#### EXERCISE INSTRUCTIONS
An exact copy of the entries is required, excluding any pictures.

· · · ·

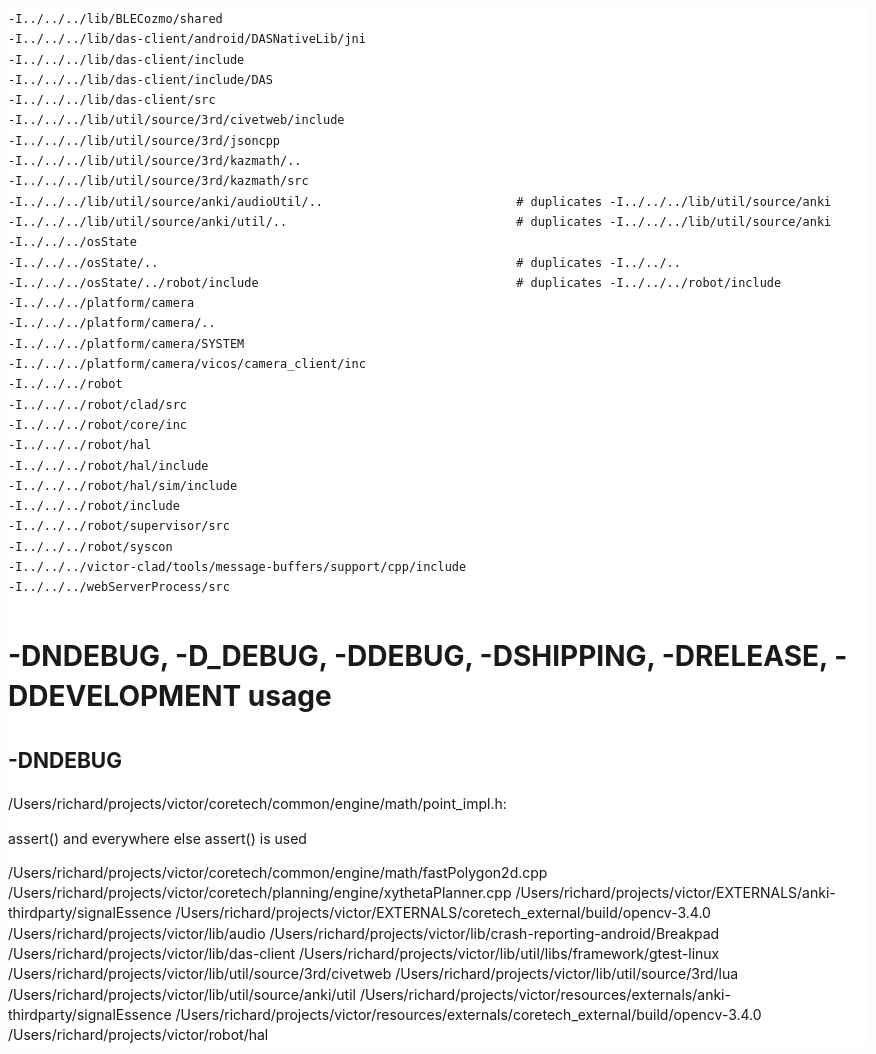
 ```
-I../../../lib/BLECozmo/shared
-I../../../lib/das-client/android/DASNativeLib/jni
-I../../../lib/das-client/include
-I../../../lib/das-client/include/DAS
-I../../../lib/das-client/src
-I../../../lib/util/source/3rd/civetweb/include
-I../../../lib/util/source/3rd/jsoncpp
-I../../../lib/util/source/3rd/kazmath/..
-I../../../lib/util/source/3rd/kazmath/src
-I../../../lib/util/source/anki/audioUtil/..                           # duplicates -I../../../lib/util/source/anki
-I../../../lib/util/source/anki/util/..                                # duplicates -I../../../lib/util/source/anki
-I../../../osState
-I../../../osState/..                                                  # duplicates -I../../..
-I../../../osState/../robot/include                                    # duplicates -I../../../robot/include
-I../../../platform/camera
-I../../../platform/camera/..
-I../../../platform/camera/SYSTEM
-I../../../platform/camera/vicos/camera_client/inc
-I../../../robot
-I../../../robot/clad/src
-I../../../robot/core/inc
-I../../../robot/hal
-I../../../robot/hal/include
-I../../../robot/hal/sim/include
-I../../../robot/include
-I../../../robot/supervisor/src
-I../../../robot/syscon
-I../../../victor-clad/tools/message-buffers/support/cpp/include
-I../../../webServerProcess/src
```

# -DNDEBUG, -D_DEBUG, -DDEBUG, -DSHIPPING, -DRELEASE, -DDEVELOPMENT usage

## -DNDEBUG

/Users/richard/projects/victor/coretech/common/engine/math/point_impl.h:

assert() and everywhere else assert() is used

/Users/richard/projects/victor/coretech/common/engine/math/fastPolygon2d.cpp
/Users/richard/projects/victor/coretech/planning/engine/xythetaPlanner.cpp
/Users/richard/projects/victor/EXTERNALS/anki-thirdparty/signalEssence
/Users/richard/projects/victor/EXTERNALS/coretech_external/build/opencv-3.4.0
/Users/richard/projects/victor/lib/audio
/Users/richard/projects/victor/lib/crash-reporting-android/Breakpad
/Users/richard/projects/victor/lib/das-client
/Users/richard/projects/victor/lib/util/libs/framework/gtest-linux
/Users/richard/projects/victor/lib/util/source/3rd/civetweb
/Users/richard/projects/victor/lib/util/source/3rd/lua
/Users/richard/projects/victor/lib/util/source/anki/util
/Users/richard/projects/victor/resources/externals/anki-thirdparty/signalEssence
/Users/richard/projects/victor/resources/externals/coretech_external/build/opencv-3.4.0
/Users/richard/projects/victor/robot/hal

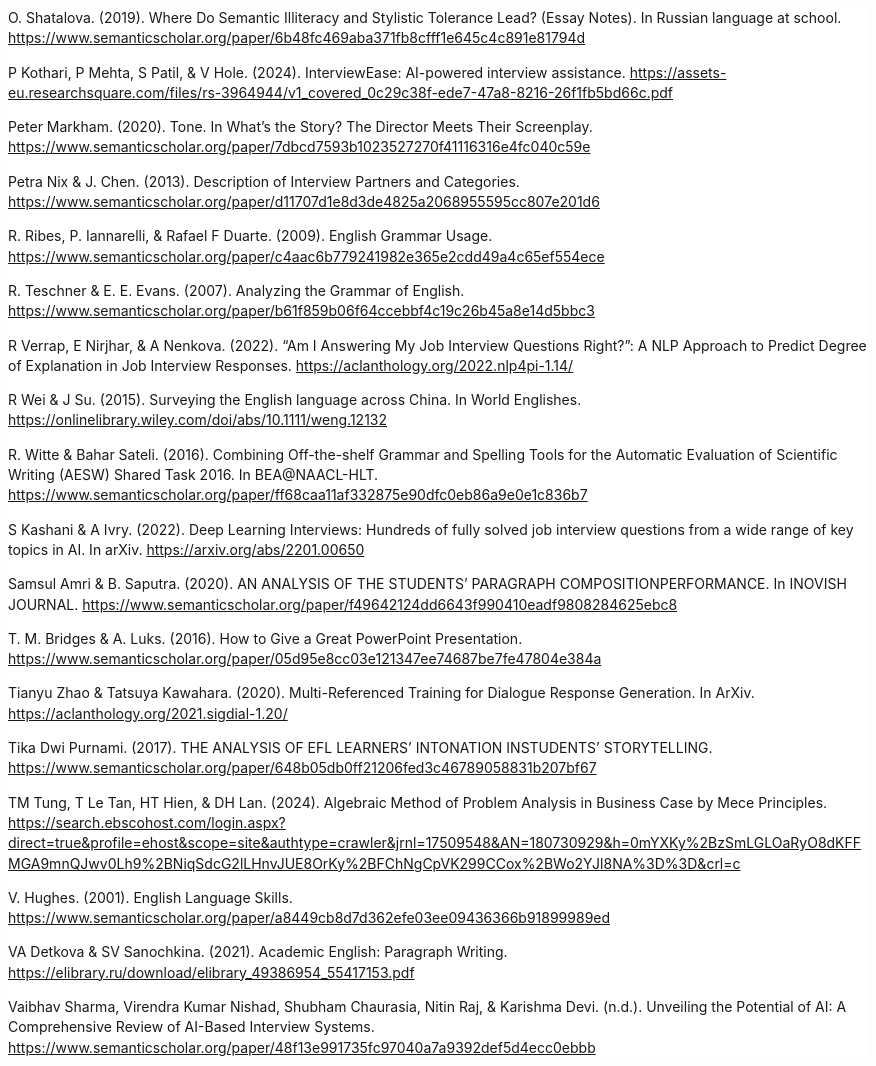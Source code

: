 O. Shatalova. (2019). Where Do Semantic Illiteracy and Stylistic Tolerance Lead? (Essay Notes). In Russian language at school. https://www.semanticscholar.org/paper/6b48fc469aba371fb8cfff1e645c4c891e81794d

P Kothari, P Mehta, S Patil, & V Hole. (2024). InterviewEase: AI-powered interview assistance. https://assets-eu.researchsquare.com/files/rs-3964944/v1_covered_0c29c38f-ede7-47a8-8216-26f1fb5bd66c.pdf

Peter Markham. (2020). Tone. In What’s the Story? The Director Meets Their Screenplay. https://www.semanticscholar.org/paper/7dbcd7593b1023527270f41116316e4fc040c59e

Petra Nix & J. Chen. (2013). Description of Interview Partners and Categories. https://www.semanticscholar.org/paper/d11707d1e8d3de4825a2068955595cc807e201d6

R. Ribes, P. Iannarelli, & Rafael F Duarte. (2009). English Grammar Usage. https://www.semanticscholar.org/paper/c4aac6b779241982e365e2cdd49a4c65ef554ece

R. Teschner & E. E. Evans. (2007). Analyzing the Grammar of English. https://www.semanticscholar.org/paper/b61f859b06f64ccebbf4c19c26b45a8e14d5bbc3

R Verrap, E Nirjhar, & A Nenkova. (2022). “Am I Answering My Job Interview Questions Right?”: A NLP Approach to Predict Degree of Explanation in Job Interview Responses. https://aclanthology.org/2022.nlp4pi-1.14/

R Wei & J Su. (2015). Surveying the English language across China. In World Englishes. https://onlinelibrary.wiley.com/doi/abs/10.1111/weng.12132

R. Witte & Bahar Sateli. (2016). Combining Off-the-shelf Grammar and Spelling Tools for the Automatic Evaluation of Scientific Writing (AESW) Shared Task 2016. In BEA@NAACL-HLT. https://www.semanticscholar.org/paper/ff68caa11af332875e90dfc0eb86a9e0e1c836b7

S Kashani & A Ivry. (2022). Deep Learning Interviews: Hundreds of fully solved job interview questions from a wide range of key topics in AI. In arXiv. https://arxiv.org/abs/2201.00650

Samsul Amri & B. Saputra. (2020). AN ANALYSIS OF THE STUDENTS’ PARAGRAPH COMPOSITIONPERFORMANCE. In INOVISH JOURNAL. https://www.semanticscholar.org/paper/f49642124dd6643f990410eadf9808284625ebc8

T. M. Bridges & A. Luks. (2016). How to Give a Great PowerPoint Presentation. https://www.semanticscholar.org/paper/05d95e8cc03e121347ee74687be7fe47804e384a

Tianyu Zhao & Tatsuya Kawahara. (2020). Multi-Referenced Training for Dialogue Response Generation. In ArXiv. https://aclanthology.org/2021.sigdial-1.20/

Tika Dwi Purnami. (2017). THE ANALYSIS OF EFL LEARNERS’ INTONATION INSTUDENTS’ STORYTELLING. https://www.semanticscholar.org/paper/648b05db0ff21206fed3c46789058831b207bf67

TM Tung, T Le Tan, HT Hien, & DH Lan. (2024). Algebraic Method of Problem Analysis in Business Case by Mece Principles. https://search.ebscohost.com/login.aspx?direct=true&profile=ehost&scope=site&authtype=crawler&jrnl=17509548&AN=180730929&h=0mYXKy%2BzSmLGLOaRyO8dKFFMGA9mnQJwv0Lh9%2BNiqSdcG2lLHnvJUE8OrKy%2BFChNgCpVK299CCox%2BWo2YJl8NA%3D%3D&crl=c

V. Hughes. (2001). English Language Skills. https://www.semanticscholar.org/paper/a8449cb8d7d362efe03ee09436366b91899989ed

VA Detkova & SV Sanochkina. (2021). Academic English: Paragraph Writing. https://elibrary.ru/download/elibrary_49386954_55417153.pdf

Vaibhav Sharma, Virendra Kumar Nishad, Shubham Chaurasia, Nitin Raj, & Karishma Devi. (n.d.). Unveiling the Potential of AI: A Comprehensive Review of AI-Based Interview Systems. https://www.semanticscholar.org/paper/48f13e991735fc97040a7a9392def5d4ecc0ebbb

· · · ·

#### EXERCISE SOLUTION
 ```
-I../../../lib/BLECozmo/shared
-I../../../lib/das-client/android/DASNativeLib/jni
-I../../../lib/das-client/include
-I../../../lib/das-client/include/DAS
-I../../../lib/das-client/src
-I../../../lib/util/source/3rd/civetweb/include
-I../../../lib/util/source/3rd/jsoncpp
-I../../../lib/util/source/3rd/kazmath/..
-I../../../lib/util/source/3rd/kazmath/src
-I../../../lib/util/source/anki/audioUtil/..                           # duplicates -I../../../lib/util/source/anki
-I../../../lib/util/source/anki/util/..                                # duplicates -I../../../lib/util/source/anki
-I../../../osState
-I../../../osState/..                                                  # duplicates -I../../..
-I../../../osState/../robot/include                                    # duplicates -I../../../robot/include
-I../../../platform/camera
-I../../../platform/camera/..
-I../../../platform/camera/SYSTEM
-I../../../platform/camera/vicos/camera_client/inc
-I../../../robot
-I../../../robot/clad/src
-I../../../robot/core/inc
-I../../../robot/hal
-I../../../robot/hal/include
-I../../../robot/hal/sim/include
-I../../../robot/include
-I../../../robot/supervisor/src
-I../../../robot/syscon
-I../../../victor-clad/tools/message-buffers/support/cpp/include
-I../../../webServerProcess/src
```

# -DNDEBUG, -D_DEBUG, -DDEBUG, -DSHIPPING, -DRELEASE, -DDEVELOPMENT usage

## -DNDEBUG

/Users/richard/projects/victor/coretech/common/engine/math/point_impl.h:

assert() and everywhere else assert() is used

/Users/richard/projects/victor/coretech/common/engine/math/fastPolygon2d.cpp
/Users/richard/projects/victor/coretech/planning/engine/xythetaPlanner.cpp
/Users/richard/projects/victor/EXTERNALS/anki-thirdparty/signalEssence
/Users/richard/projects/victor/EXTERNALS/coretech_external/build/opencv-3.4.0
/Users/richard/projects/victor/lib/audio
/Users/richard/projects/victor/lib/crash-reporting-android/Breakpad
/Users/richard/projects/victor/lib/das-client
/Users/richard/projects/victor/lib/util/libs/framework/gtest-linux
/Users/richard/projects/victor/lib/util/source/3rd/civetweb
/Users/richard/projects/victor/lib/util/source/3rd/lua
/Users/richard/projects/victor/lib/util/source/anki/util
/Users/richard/projects/victor/resources/externals/anki-thirdparty/signalEssence
/Users/richard/projects/victor/resources/externals/coretech_external/build/opencv-3.4.0
/Users/richard/projects/victor/robot/hal

Source code

: O. Shatalova. (2019). Where Do Semantic Illiteracy and Stylistic Tolerance Lead? (Essay Notes). In Russian language at school. https://www.semanticscholar.org/paper/6b48fc469aba371fb8cfff1e645c4c891e81794d

P Kothari, P Mehta, S Patil, & V Hole. (2024). InterviewEase: AI-powered interview assistance. https://assets-eu.researchsquare.com/files/rs-3964944/v1_covered_0c29c38f-ede7-47a8-8216-26f1fb5bd66c.pdf

Peter Markham. (2020). Tone. In What’s the Story? The Director Meets Their Screenplay. https://www.semanticscholar.org/paper/7dbcd7593b1023527270f41116316e4fc040c59e

Petra Nix & J. Chen. (2013). Description of Interview Partners and Categories. https://www.semanticscholar.org/paper/d11707d1e8d3de4825a2068955595cc807e201d6

R. Ribes, P. Iannarelli, & Rafael F Duarte. (2009). English Grammar Usage. https://www.semanticscholar.org/paper/c4aac6b779241982e365e2cdd49a4c65ef554ece

R. Teschner & E. E. Evans. (2007). Analyzing the Grammar of English. https://www.semanticscholar.org/paper/b61f859b06f64ccebbf4c19c26b45a8e14d5bbc3

R Verrap, E Nirjhar, & A Nenkova. (2022). “Am I Answering My Job Interview Questions Right?”: A NLP Approach to Predict Degree of Explanation in Job Interview Responses. https://aclanthology.org/2022.nlp4pi-1.14/

R Wei & J Su. (2015). Surveying the English language across China. In World Englishes. https://onlinelibrary.wiley.com/doi/abs/10.1111/weng.12132

R. Witte & Bahar Sateli. (2016). Combining Off-the-shelf Grammar and Spelling Tools for the Automatic Evaluation of Scientific Writing (AESW) Shared Task 2016. In BEA@NAACL-HLT. https://www.semanticscholar.org/paper/ff68caa11af332875e90dfc0eb86a9e0e1c836b7

S Kashani & A Ivry. (2022). Deep Learning Interviews: Hundreds of fully solved job interview questions from a wide range of key topics in AI. In arXiv. https://arxiv.org/abs/2201.00650

Samsul Amri & B. Saputra. (2020). AN ANALYSIS OF THE STUDENTS’ PARAGRAPH COMPOSITIONPERFORMANCE. In INOVISH JOURNAL. https://www.semanticscholar.org/paper/f49642124dd6643f990410eadf9808284625ebc8

T. M. Bridges & A. Luks. (2016). How to Give a Great PowerPoint Presentation. https://www.semanticscholar.org/paper/05d95e8cc03e121347ee74687be7fe47804e384a

Tianyu Zhao & Tatsuya Kawahara. (2020). Multi-Referenced Training for Dialogue Response Generation. In ArXiv. https://aclanthology.org/2021.sigdial-1.20/

Tika Dwi Purnami. (2017). THE ANALYSIS OF EFL LEARNERS’ INTONATION INSTUDENTS’ STORYTELLING. https://www.semanticscholar.org/paper/648b05db0ff21206fed3c46789058831b207bf67

TM Tung, T Le Tan, HT Hien, & DH Lan. (2024). Algebraic Method of Problem Analysis in Business Case by Mece Principles. https://search.ebscohost.com/login.aspx?direct=true&profile=ehost&scope=site&authtype=crawler&jrnl=17509548&AN=180730929&h=0mYXKy%2BzSmLGLOaRyO8dKFFMGA9mnQJwv0Lh9%2BNiqSdcG2lLHnvJUE8OrKy%2BFChNgCpVK299CCox%2BWo2YJl8NA%3D%3D&crl=c

V. Hughes. (2001). English Language Skills. https://www.semanticscholar.org/paper/a8449cb8d7d362efe03ee09436366b91899989ed

VA Detkova & SV Sanochkina. (2021). Academic English: Paragraph Writing. https://elibrary.ru/download/elibrary_49386954_55417153.pdf

Vaibhav Sharma, Virendra Kumar Nishad, Shubham Chaurasia, Nitin Raj, & Karishma Devi. (n.d.). Unveiling the Potential of AI: A Comprehensive Review of AI-Based Interview Systems. https://www.semanticscholar.org/paper/48f13e991735fc97040a7a9392def5d4ecc0ebbb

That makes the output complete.